What the task asks:
The line containing "The aim of this" marks the end: extract everything from the first line of the data through that line, exactly, with no pictures.

Dataset:
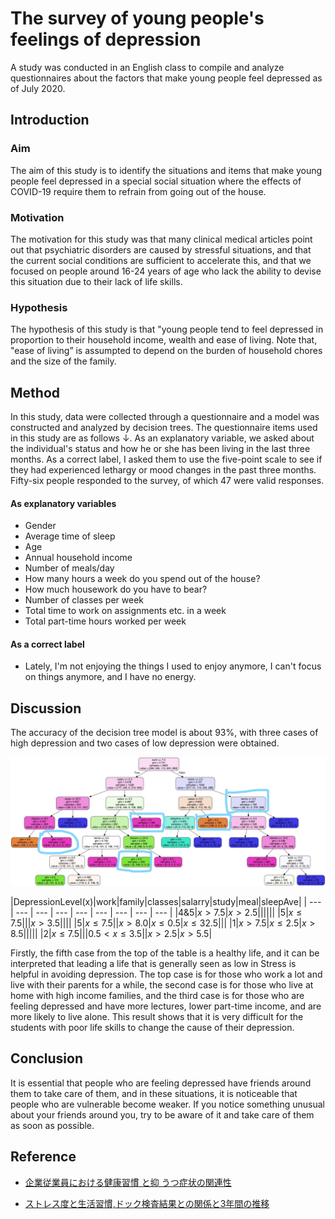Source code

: # The survey of young people's feelings of depression
A study was conducted in an English class to compile and analyze questionnaires about the factors that make young people feel depressed as of July 2020.


## Introduction

### Aim
The aim of this study is to identify the situations and items that make young people feel depressed in a special social situation where the effects of COVID-19 require them to refrain from going out of the house.


### Motivation
The motivation for this study was that many clinical medical articles point out that psychiatric disorders are caused by stressful situations, and that the current social conditions are sufficient to accelerate this, and that we focused on people around 16-24 years of age who lack the ability to devise this situation due to their lack of life skills.


### Hypothesis
The hypothesis of this study is that "young people tend to feel depressed in proportion to their household income, wealth and ease of living.
Note that, "ease of living” is assumpted to depend on the burden of household chores and the size of the family.


## Method
In this study, data were collected through a questionnaire and a model was constructed and analyzed by decision trees.
The questionnaire items used in this study are as follows ↓. As an explanatory variable, we asked about the individual's status and how he or she has been living in the last three months. As a correct label, I asked them to use the five-point scale to see if they had experienced lethargy or mood changes in the past three months.
Fifty-six people responded to the survey, of which 47 were valid responses.

#### As explanatory variables
- Gender
- Average time of sleep
- Age
- Annual household income
- Number of meals/day
- How many hours a week do you spend out of the house?
- How much housework do you have to bear?
- Number of classes per week
- Total time to work on assignments etc. in a week
- Total part-time hours worked per week
#### As a correct label
- Lately, I'm not enjoying the things I used to enjoy anymore, I can't focus on things anymore, and I have no energy.


## Discussion
The accuracy of the decision tree model is about 93%, with three cases of high depression and two cases of low depression were obtained.

![](Inkedgraph_random_Li.jpg)

|DepressionLevel(x)|work|family|classes|salarry|study|meal|sleepAve|
| --- | --- | --- | --- | --- | --- | --- | --- | --- |
|$4\&5$|$x > 7.5$|$x > 2.5$||||||
|$5$|$x \leq 7.5$|||$x > 3.5$||||
|$5$|$x \leq 7.5$||$x > 8.0$|$x \leq 0.5$|$x \leq 32.5$|||
|$1$|$x > 7.5$|$x \leq 2.5$|$x > 8.5$|||||
|$2$|$x \leq 7.5$|||$0.5 < x \leq 3.5$||$x > 2.5$|$x > 5.5$|


Firstly, the fifth case from the top of the table is a healthy life, and it can be interpreted that leading a life that is generally seen as low in Stress is helpful in avoiding depression. The top case is for those who work a lot and live  with their parents for a while, the second case is for those who live at home with high income families, and the third case is for those who are feeling depressed and have more lectures, lower part-time income, and are more likely to live alone.
This result shows that it is very difficult for the students with poor life skills to change the cause of their depression. 

## Conclusion

It is essential that people who are feeling depressed have friends around them to take care of them, and in these situations, it is noticeable that people who are vulnerable become weaker.
If you notice something unusual about your friends around you, try to be aware of it and take care of them as soon as possible.

## Reference

- [企業従業員における健康習慣 と抑 うつ症状の関連性](https://www.jstage.jst.go.jp/article/joh1959/29/1/29_1_55/_pdf/-char/ja)

- [ストレス度と生活習慣,ドック検査結果との関係と3年間の推移](https://www.jstage.jst.go.jp/article/ningendock2005/23/3/23_527/_pdf/-char/ja)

Solution to this exercise:
Source code

: # The survey of young people's feelings of depression
A study was conducted in an English class to compile and analyze questionnaires about the factors that make young people feel depressed as of July 2020.


## Introduction

### Aim
The aim of this study is to identify the situations and items that make young people feel depressed in a special social situation where the effects of COVID-19 require them to refrain from going out of the house.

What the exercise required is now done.